That was gone on January 27, 2007.
In the four years that have come and gone, I rented for one year and then when my former company reduced their branches and I got closed down, I couldn’t renew the lease and I was homeless. That was May 2008. In the 3 and a half years since then…40 months…I have slept in my car about 20 of them. It’s more humiliating than I can express to you. It’s a wounding thing and it takes your pride and your self esteem. You pretty much have to lie about it to avoid the embarrassment.
It’s fair to ask “Where were your friends?” Well, it’s like this. (A) You’d have to tell me how you define friendship for me to answer that. As I define it, I don’t have that many here. I won’t even attempt to explore that. But it’s not strictly because people are unfriendly. (B) I had offers from people to “crash on the couch” but the problem is, everyone will tell you “You stay as long as you need to” but the economy being what it is, and jobs being impossible to find for so long…that can be a very long time.  I knew I wouldn’t want someone crashing on my couch for months on end…so I politely refused the few offers I did get. If it was dangerously cold I would do it for a day or two. But mostly I just did what I had to do to get through it alone. I’m not going to be delving into this any further because this post isn’t about any of that. But I wanted to set the stage…
     I returned to the carpentry business recently. It was out of necessity but I am very happy that I did. I love the craft. I am happy in a job where I can create and then see the finished product. I have been staying with a friend so I haven’t been truly “homeless”…not in the conventional sense. I am going apartment shopping this week. It’s not my house and five acres in the country…but it’s going to be home for the first time in four years. And that’s the real topic today…
Jesus said “Birds have nests, foxes have dens…but the Son of Man has nowhere to lay His head”. (Luke 8:9) That’s where I took the title for my second book from. I remember when I was first homeless and sleeping in the car…it hit me that Jesus was homeless too. Only He had chosen this lifestyle. His Father’s plan was for Him to be a wanderer and a vagabond. He was really homeless.
Go back and re-read my description of homelessness and then picture, (if you can) the Son of God living like that.
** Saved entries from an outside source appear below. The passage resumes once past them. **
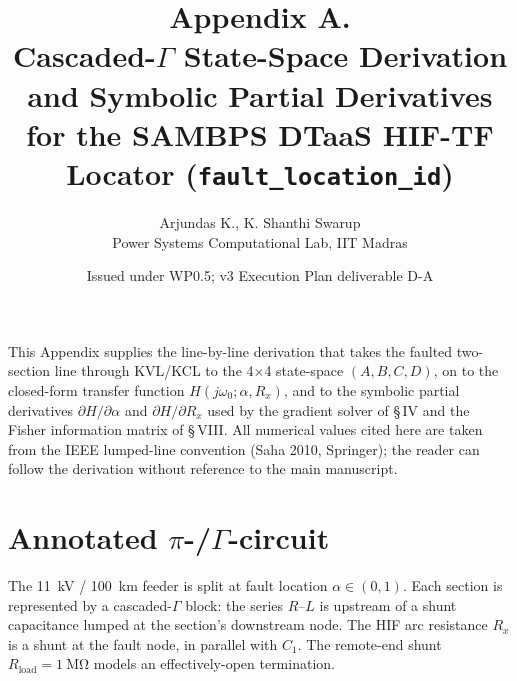 \documentclass[11pt,a4paper]{article}
\title{Appendix A.\\[2pt]
       Cascaded-$\Gamma$ State-Space Derivation\\
       and Symbolic Partial Derivatives\\[6pt]
       \large for the SAMBPS DTaaS HIF-TF Locator (\texttt{fault\_location\_id})}
\author{Arjundas K., K. Shanthi Swarup\\[1pt]
        \small Power Systems Computational Lab, IIT Madras}
\date{Issued under WP0.5; v3 Execution Plan deliverable D-A}
\begin{document}
\maketitle

\noindent
This Appendix supplies the line-by-line derivation that takes the
faulted two-section line through KVL/KCL to the 4$\times$4 state-space
$(A, B, C, D)$, on to the closed-form transfer function
$H(j\omega_0; \alpha, R_x)$, and to the symbolic partial derivatives
$\partial H/\partial\alpha$ and $\partial H/\partial R_x$ used by the
gradient solver of \S\,IV and the Fisher information matrix of
\S\,VIII.  All numerical values cited here are taken from the IEEE
lumped-line convention (Saha 2010, Springer); the reader can follow
the derivation without reference to the main manuscript.

\section{Annotated $\pi$-/$\Gamma$-circuit}\label{sec:circuit}

The 11~kV / 100~km feeder is split at fault location $\alpha\in(0,1)$.
Each section is represented by a cascaded-$\Gamma$ block: the series
$R$--$L$ is upstream of a shunt capacitance lumped at the section's
downstream node.  The HIF arc resistance $R_x$ is a shunt at the
fault node, in parallel with $C_1$.  The remote-end shunt $R_{\text{load}}
\!=\!\SI{1}{\mega\ohm}$ models an effectively-open termination.
\end{document}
Sleeping in a fishing boat shivering in the night, wrapped in stinky fishing nets to try to stay warm. Sleeping where he could, eating what He could, bathing when he could. That was God.
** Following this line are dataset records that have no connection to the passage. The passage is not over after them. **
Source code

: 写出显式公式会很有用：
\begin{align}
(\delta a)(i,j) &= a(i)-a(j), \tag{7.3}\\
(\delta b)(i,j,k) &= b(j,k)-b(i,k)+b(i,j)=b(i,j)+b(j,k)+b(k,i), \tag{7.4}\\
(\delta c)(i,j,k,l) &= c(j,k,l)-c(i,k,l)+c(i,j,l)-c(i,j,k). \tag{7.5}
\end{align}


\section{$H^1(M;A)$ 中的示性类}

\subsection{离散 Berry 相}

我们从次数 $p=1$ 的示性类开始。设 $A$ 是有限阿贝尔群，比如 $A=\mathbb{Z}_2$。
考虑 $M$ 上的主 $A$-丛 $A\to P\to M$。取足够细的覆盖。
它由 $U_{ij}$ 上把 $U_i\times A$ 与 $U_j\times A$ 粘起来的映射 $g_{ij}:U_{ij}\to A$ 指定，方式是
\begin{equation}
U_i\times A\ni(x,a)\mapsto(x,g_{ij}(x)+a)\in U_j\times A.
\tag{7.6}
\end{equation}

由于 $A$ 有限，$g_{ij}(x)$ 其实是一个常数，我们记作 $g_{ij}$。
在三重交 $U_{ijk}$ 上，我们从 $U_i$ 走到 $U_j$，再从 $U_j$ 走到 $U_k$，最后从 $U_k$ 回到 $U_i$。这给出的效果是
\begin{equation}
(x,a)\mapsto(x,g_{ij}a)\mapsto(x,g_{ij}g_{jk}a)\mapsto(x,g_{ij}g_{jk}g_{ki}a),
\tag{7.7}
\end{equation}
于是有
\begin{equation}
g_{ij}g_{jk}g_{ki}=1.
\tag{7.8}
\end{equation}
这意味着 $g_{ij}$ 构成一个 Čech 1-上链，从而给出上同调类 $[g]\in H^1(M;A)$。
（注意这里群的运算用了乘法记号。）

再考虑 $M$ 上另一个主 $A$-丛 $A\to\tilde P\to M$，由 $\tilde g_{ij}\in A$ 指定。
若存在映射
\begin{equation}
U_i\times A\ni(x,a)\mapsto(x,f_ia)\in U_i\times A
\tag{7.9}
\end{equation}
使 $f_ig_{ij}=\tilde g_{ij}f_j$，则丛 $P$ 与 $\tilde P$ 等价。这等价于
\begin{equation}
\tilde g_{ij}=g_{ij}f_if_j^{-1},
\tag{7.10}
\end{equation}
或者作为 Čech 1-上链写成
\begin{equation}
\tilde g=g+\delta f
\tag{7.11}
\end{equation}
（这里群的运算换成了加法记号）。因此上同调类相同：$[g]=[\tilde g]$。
I don’t like to be where I am staying, except when I go to bed. I’m just weird that way…I feel like a guest and I don’t like that feeling. So I am up at 5AM, I go to the rec center to workout and shower, I go to Fedex office to do my homework and then I am on the jobsite by 8. I work until dark, go to the rec center to shower again (sawdust is irritating…but manly) and do homework until about 10PM. On rainy days…when I used to be sitting in my living room reading or writing or watching TV or even taking a nap…I drive around, looking for a place to go to kill time. I get homework done, but what I really want is to put my feet up, make a cup of coffee in MY kitchen, watch MY TV or do whatever. I want a safe haven. And I don’t have one.
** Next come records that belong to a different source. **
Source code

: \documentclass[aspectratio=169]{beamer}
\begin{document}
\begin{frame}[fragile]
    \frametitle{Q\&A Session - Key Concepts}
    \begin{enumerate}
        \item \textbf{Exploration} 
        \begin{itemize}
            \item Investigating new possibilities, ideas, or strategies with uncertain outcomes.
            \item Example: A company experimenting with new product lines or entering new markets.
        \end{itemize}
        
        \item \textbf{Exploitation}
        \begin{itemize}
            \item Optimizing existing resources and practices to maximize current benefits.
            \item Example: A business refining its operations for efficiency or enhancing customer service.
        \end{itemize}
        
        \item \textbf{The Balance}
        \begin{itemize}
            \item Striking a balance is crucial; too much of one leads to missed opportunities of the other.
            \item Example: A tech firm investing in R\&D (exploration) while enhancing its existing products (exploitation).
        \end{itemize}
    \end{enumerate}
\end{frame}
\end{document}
Neither did Jesus. In his 3 and a half years of ministry, he had no place to call home. The verse I quoted translates “The Son of Man has no place to take His rest”. That’s what a home is. A place to rest. To recharge. To repair your broken dreams or celebrate your victories. A place to hear the snap of the latch and know in your heart you are safe for the night…the problems of the day can’t come inside. Home is the smell of your pillow on your bed. I haven’t slept in my own bed in four years. I don’t even own one anymore. I moved into my dorm at age 20, into my own apartment at 23 and never lived at home again, except for one 6 week period. In 25 years of owning my own beds, I never thought about it once. Now I think about it all the time. I was in Sam’s club about 3 months ago and they had mattresses on display right up front. Normally they are off to the side, but they were running a sale and they were moved to the front of the store. I was walking around just absorbing the air conditioning on a hot afternoon and I came across those mattresses and in a split second I had hot tears burning in my eyes. I was in tears before I even understood why. Then it hit me…mattresses. I want to sleep in my own bed again.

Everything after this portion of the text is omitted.